Виктор поставил стакан чая на стол и задумчиво поболтал там ложечкой.

— Вы знаете… — медленно произнес он, потому что пока не знал, что ответить, — я как‑то сейчас не вполне уверен…

— Все будет великолепно, — поспешил заверить его Радынов. — Наши врачи помогут нужными препаратами… это совершенно безвредно и даже полезно. "Так целуй же меня, так ласкай же меня…" Уверяю вас, это будут незабываемые ночи, сразу несколько красавиц до утра успеют обрести счастье.

— Я о другом. Я сомневаюсь, что приличная женщина после такой вязки сможет воспитать нормального ребенка. Надо по человечески. Вернусь из Швейцарии, и где‑то по неделе на встречи с каждой из кандидаток. Ухаживания, разговоры, узнать друг друга, понравиться… Что‑то вроде мимолетного курортного романа. Это окончательно и без вариантов.

— Ловлю вас на слове. Как вы смотрите на то, чтобы это было где‑нибудь под Ливадией, там как раз располагает? Плеск моря, запах кипариса, крики чаек над заходящим солнцем…

За окном послышался шум подъезжающего автомобиля: для человека современного это примерно как на лужайку заехал трактор "Беларусь". Квакнул клаксон. Не прошло и минуты, как дверь распахнулась, и в комнату стремительно ворвался пожилой, чуть полноватый мужчина в светлом костюме, с высокой ленинской залысиной на лбу, седыми усами и бородкой клинышком, похожий на дипломата. Глубокие, широко раскрытые глаза на его побледневшем лице светились какой‑то затаенной болью.

— Господа! — возбужденно воскликнул он, даже не поздоровавшись. — Господа, кто из вас Виктор Сергеевич! Господа, я… Человечество в опасности!

16. Песец вовремя.

— Даниил Кириллович, доброе утро, — спокойно произнес Радынов. — Вот это Виктор Сергеевич, а человечество в опасности — это ко мне. Виктор Сергеевич, позвольте вам представить господина Заболотного, светило нашей эпидемиологии из Киева, проездом на симпозиуме, если не ошибаюсь. Господа, пожалуйста, проходите в залу для совещаний, и расскажите, чем мы сможем помочь, а я распоряжусь насчет чая.

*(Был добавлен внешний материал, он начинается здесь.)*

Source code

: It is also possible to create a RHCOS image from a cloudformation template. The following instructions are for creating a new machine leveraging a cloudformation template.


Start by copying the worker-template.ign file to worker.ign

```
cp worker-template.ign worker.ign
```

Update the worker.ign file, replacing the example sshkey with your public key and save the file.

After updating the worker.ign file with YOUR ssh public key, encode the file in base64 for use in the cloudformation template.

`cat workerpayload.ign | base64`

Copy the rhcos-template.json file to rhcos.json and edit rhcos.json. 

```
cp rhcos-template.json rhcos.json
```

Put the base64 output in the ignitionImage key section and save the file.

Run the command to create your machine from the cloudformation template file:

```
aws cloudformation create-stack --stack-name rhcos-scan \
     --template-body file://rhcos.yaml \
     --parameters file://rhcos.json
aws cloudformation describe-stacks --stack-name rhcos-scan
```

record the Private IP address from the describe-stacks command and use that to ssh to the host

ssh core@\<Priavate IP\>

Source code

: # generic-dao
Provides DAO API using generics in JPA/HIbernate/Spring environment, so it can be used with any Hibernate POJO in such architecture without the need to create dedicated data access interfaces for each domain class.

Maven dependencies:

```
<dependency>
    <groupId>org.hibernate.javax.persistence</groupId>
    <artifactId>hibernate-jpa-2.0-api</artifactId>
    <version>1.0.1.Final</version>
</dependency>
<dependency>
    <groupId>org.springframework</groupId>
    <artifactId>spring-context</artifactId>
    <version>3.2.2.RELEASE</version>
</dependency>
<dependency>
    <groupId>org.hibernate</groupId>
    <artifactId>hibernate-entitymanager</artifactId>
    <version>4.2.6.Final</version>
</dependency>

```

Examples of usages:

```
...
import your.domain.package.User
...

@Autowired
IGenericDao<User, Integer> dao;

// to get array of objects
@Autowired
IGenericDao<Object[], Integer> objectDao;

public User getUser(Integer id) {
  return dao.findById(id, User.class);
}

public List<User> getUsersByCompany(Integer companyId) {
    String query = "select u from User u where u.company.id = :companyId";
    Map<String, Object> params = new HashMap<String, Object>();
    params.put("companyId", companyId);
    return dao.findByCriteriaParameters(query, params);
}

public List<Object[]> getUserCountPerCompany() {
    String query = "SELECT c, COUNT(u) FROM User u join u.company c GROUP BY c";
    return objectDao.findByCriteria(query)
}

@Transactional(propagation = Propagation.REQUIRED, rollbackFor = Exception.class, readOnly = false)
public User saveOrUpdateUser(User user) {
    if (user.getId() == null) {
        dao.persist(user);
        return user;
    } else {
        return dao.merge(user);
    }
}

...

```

Заболотный, извиняясь, поздоровался, долго тряся руку Виктору; тому ничего не оставалось делать, как вежливо отвести его в конференц — зал, где стенографистка, широко раскрыв глаза, ухватила отточенный карандашик в готовности уловить кажое слово. Стараясь успокоиться, ученый сел за стол, достал очки и зачем‑то стал протирать стекла носовым платком, потом спрятал очки обратно в кожаный очешник. Тем временем в конференц — зал вошел подвижный молодой человек с эйнштейновской шевелюрой, усиками и строгим выражением лица; он отрекомендовался как Башенин из военно — медицинской академии. Виктор почувствовал смутную тревогу: гости приехали явно не по вопросу продолжения рода.

— Даниил Кириллович, — Виктор решил взять инициативу в свои руки, — расскажите, пожалуйста, по порядку: кто, что, где, когда, почему и что из этого следует.